> _PROBLEM DETAILS_
Search the listing for the string "textcolor" and copy every line that contains it.

> _INFORMATION SHOWN_
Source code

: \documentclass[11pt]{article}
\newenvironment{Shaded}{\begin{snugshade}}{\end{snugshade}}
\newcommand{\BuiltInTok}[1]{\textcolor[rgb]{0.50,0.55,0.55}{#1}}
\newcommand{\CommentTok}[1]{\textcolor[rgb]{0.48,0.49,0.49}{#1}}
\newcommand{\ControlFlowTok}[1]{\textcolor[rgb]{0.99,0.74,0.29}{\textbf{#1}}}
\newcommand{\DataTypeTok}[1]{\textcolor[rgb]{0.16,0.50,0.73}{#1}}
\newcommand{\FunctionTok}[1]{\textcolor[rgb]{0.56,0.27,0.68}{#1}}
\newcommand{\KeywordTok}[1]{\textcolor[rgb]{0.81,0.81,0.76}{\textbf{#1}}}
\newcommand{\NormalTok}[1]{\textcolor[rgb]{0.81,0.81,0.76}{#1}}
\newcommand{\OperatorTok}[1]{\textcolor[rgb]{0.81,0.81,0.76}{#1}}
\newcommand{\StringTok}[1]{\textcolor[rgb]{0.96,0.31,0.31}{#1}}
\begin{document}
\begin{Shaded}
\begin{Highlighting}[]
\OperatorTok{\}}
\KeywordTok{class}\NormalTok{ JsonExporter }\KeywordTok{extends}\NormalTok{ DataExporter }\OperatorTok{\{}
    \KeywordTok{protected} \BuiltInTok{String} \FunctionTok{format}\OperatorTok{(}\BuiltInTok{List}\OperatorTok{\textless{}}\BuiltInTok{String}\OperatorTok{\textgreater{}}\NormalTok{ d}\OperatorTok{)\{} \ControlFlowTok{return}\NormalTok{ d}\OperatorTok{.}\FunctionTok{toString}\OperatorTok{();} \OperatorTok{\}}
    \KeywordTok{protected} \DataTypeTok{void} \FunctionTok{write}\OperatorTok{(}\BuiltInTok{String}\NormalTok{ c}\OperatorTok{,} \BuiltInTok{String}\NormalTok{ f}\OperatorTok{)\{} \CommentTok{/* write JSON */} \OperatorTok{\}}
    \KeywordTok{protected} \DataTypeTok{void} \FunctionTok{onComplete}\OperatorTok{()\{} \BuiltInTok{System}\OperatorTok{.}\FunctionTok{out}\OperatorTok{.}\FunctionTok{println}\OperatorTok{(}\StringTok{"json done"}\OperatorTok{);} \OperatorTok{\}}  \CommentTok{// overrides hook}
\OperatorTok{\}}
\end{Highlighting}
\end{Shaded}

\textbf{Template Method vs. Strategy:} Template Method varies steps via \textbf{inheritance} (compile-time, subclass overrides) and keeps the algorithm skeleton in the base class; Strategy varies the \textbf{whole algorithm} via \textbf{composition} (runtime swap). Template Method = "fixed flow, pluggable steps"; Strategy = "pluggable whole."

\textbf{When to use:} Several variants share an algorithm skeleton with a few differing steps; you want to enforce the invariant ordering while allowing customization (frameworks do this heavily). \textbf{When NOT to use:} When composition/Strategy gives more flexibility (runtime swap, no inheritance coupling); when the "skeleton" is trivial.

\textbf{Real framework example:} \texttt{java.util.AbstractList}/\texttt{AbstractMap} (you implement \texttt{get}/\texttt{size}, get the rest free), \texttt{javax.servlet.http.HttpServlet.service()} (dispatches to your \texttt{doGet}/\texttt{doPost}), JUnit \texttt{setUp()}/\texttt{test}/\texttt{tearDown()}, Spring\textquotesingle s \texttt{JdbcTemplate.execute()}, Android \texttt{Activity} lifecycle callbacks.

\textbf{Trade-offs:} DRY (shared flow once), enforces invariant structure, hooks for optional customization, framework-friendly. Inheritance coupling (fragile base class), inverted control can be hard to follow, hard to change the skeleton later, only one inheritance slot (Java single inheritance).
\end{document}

> _OUTPUT FOR THIS TASK_
\newcommand{\BuiltInTok}[1]{\textcolor[rgb]{0.50,0.55,0.55}{#1}}
\newcommand{\CommentTok}[1]{\textcolor[rgb]{0.48,0.49,0.49}{#1}}
\newcommand{\ControlFlowTok}[1]{\textcolor[rgb]{0.99,0.74,0.29}{\textbf{#1}}}
\newcommand{\DataTypeTok}[1]{\textcolor[rgb]{0.16,0.50,0.73}{#1}}
\newcommand{\FunctionTok}[1]{\textcolor[rgb]{0.56,0.27,0.68}{#1}}
\newcommand{\KeywordTok}[1]{\textcolor[rgb]{0.81,0.81,0.76}{\textbf{#1}}}
\newcommand{\NormalTok}[1]{\textcolor[rgb]{0.81,0.81,0.76}{#1}}
\newcommand{\OperatorTok}[1]{\textcolor[rgb]{0.81,0.81,0.76}{#1}}
\newcommand{\StringTok}[1]{\textcolor[rgb]{0.96,0.31,0.31}{#1}}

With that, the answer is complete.